__ASSIGNMENT__
Please repeat, unchanged, the lines at the top of the listing below, ending with the one that has "This is supported".

**********

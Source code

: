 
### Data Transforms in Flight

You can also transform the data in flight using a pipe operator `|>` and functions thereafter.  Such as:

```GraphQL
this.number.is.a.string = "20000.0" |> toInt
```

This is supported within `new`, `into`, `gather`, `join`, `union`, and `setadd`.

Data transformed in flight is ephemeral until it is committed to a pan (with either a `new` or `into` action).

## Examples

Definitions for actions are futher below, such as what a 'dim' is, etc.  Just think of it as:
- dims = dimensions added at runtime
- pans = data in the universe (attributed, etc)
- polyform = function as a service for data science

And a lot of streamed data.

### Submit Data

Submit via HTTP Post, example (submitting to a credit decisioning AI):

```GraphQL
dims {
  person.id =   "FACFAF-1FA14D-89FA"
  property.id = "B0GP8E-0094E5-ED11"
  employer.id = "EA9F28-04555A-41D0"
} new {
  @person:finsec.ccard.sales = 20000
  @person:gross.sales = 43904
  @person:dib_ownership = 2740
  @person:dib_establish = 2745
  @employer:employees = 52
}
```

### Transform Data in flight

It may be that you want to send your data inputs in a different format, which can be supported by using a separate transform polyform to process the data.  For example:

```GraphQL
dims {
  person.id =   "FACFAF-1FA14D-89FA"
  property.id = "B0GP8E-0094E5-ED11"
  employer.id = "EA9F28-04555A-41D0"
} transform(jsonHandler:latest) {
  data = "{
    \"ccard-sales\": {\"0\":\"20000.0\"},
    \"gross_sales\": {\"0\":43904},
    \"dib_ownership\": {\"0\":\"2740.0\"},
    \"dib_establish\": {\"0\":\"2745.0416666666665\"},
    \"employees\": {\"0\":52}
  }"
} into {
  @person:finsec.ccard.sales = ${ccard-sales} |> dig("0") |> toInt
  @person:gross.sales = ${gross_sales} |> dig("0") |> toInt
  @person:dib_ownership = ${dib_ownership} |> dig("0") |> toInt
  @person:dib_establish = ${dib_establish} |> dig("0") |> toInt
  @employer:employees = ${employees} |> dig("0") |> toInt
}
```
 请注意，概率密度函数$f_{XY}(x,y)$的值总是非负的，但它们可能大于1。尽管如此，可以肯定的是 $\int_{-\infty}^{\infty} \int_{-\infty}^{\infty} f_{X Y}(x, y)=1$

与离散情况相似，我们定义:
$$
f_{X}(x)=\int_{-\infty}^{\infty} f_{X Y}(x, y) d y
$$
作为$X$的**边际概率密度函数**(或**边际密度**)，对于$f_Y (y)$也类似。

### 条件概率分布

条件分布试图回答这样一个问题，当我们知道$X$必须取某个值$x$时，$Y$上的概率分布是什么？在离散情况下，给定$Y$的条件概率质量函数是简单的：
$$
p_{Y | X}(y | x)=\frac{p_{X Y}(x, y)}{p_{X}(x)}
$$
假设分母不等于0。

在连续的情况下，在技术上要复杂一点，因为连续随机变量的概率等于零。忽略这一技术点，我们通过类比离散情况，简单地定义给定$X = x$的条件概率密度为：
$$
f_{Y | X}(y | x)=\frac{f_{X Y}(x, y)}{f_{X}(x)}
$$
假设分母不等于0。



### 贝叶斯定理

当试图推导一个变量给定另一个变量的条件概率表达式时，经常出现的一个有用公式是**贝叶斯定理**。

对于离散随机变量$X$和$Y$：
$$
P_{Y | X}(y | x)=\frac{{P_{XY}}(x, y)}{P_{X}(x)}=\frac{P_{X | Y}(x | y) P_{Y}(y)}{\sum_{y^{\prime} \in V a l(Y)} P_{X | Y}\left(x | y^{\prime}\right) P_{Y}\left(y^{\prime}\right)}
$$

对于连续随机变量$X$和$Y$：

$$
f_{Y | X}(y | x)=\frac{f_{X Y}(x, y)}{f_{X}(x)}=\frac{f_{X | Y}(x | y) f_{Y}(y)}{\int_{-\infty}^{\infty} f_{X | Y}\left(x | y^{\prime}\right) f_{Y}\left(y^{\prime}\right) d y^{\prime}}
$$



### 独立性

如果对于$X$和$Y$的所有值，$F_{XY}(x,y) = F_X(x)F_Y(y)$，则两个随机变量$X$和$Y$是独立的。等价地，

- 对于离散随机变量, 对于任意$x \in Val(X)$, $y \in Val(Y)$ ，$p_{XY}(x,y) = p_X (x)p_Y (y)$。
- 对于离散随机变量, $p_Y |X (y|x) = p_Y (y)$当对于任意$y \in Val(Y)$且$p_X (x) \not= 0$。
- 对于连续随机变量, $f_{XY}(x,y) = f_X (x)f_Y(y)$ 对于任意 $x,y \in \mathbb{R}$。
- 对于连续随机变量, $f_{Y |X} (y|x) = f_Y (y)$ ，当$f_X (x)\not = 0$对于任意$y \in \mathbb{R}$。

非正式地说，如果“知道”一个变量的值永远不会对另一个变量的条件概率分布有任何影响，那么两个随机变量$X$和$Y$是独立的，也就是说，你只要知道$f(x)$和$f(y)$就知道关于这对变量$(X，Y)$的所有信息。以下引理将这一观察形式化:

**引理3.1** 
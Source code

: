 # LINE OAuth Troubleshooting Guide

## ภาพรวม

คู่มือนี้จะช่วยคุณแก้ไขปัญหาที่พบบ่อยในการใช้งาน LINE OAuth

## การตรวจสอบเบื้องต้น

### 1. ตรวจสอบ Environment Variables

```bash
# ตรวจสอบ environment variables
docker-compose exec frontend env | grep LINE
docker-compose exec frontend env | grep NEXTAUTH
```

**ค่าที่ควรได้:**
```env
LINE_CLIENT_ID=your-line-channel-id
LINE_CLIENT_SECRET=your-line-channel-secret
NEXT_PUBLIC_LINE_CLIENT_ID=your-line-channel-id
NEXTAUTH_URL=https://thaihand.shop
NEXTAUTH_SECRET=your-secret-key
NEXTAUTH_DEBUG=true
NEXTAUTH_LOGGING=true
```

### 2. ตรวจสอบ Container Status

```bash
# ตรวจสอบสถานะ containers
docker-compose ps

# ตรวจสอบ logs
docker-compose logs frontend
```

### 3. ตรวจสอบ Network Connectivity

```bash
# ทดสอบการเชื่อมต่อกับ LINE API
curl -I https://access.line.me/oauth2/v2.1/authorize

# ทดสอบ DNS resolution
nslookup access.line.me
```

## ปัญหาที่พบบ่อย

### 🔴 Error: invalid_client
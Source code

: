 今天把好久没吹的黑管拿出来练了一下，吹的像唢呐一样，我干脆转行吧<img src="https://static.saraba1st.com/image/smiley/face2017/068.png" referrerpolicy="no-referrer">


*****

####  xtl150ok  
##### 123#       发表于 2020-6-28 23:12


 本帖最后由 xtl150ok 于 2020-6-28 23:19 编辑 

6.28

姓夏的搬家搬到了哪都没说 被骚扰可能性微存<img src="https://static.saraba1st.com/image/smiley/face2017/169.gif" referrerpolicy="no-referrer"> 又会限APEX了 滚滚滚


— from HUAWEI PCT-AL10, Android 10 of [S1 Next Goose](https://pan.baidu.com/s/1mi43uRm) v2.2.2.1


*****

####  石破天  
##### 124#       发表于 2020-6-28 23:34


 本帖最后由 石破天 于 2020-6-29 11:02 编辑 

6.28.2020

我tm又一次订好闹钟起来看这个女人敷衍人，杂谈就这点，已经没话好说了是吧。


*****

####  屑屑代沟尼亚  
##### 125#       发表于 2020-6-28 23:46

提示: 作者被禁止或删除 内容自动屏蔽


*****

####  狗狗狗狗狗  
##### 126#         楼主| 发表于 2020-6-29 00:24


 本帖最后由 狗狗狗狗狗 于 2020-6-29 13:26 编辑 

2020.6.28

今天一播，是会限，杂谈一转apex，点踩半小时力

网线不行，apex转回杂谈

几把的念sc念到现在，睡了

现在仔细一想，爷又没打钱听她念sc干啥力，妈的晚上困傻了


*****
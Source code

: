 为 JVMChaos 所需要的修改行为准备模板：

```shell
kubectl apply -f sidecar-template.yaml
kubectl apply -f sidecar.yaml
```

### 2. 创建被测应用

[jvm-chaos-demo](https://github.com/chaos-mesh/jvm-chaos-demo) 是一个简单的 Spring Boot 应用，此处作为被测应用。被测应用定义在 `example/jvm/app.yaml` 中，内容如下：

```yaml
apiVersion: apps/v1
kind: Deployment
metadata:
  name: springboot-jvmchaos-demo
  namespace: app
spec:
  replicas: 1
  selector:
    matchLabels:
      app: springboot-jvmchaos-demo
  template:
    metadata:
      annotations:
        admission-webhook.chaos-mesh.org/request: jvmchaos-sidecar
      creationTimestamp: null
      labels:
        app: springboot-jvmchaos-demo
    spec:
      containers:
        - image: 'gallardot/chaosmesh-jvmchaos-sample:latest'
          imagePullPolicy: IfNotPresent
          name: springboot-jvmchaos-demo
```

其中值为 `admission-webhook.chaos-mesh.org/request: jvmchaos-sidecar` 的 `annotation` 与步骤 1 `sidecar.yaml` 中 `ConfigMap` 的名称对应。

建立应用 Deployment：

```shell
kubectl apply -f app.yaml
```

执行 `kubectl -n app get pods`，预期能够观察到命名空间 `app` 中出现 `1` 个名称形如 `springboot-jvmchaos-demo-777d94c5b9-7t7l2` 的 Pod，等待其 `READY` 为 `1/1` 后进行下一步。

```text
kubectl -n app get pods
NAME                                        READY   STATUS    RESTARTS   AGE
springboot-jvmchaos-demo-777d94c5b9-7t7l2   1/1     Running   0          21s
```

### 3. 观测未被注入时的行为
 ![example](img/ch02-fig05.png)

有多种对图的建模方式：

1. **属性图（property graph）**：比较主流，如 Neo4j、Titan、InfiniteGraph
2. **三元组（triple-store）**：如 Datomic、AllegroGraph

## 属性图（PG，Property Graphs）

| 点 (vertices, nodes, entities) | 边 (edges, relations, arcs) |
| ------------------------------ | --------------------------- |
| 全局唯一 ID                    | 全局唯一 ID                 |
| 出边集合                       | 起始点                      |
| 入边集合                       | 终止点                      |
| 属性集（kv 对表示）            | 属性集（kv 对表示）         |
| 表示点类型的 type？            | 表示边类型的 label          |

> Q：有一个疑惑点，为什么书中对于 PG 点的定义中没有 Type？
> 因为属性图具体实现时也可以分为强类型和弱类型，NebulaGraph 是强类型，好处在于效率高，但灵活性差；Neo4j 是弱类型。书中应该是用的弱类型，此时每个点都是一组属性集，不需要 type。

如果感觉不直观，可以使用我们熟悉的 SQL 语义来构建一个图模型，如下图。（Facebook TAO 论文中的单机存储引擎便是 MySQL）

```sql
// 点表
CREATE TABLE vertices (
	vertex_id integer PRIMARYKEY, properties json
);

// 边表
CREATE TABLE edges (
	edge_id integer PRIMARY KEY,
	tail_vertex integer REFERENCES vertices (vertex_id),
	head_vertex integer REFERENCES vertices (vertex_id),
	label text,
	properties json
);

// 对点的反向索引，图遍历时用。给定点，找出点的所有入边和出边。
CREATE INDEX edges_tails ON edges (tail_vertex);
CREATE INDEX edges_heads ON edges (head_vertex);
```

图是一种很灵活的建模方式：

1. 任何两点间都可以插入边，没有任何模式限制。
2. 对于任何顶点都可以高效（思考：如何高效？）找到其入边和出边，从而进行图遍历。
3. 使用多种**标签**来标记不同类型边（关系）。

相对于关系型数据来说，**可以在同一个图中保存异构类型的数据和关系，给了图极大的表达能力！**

**********

__RESULT OF THIS TASK__
Source code

: 
### Data Transforms in Flight

You can also transform the data in flight using a pipe operator `|>` and functions thereafter.  Such as:

```GraphQL
this.number.is.a.string = "20000.0" |> toInt
```

This is supported within `new`, `into`, `gather`, `join`, `union`, and `setadd`.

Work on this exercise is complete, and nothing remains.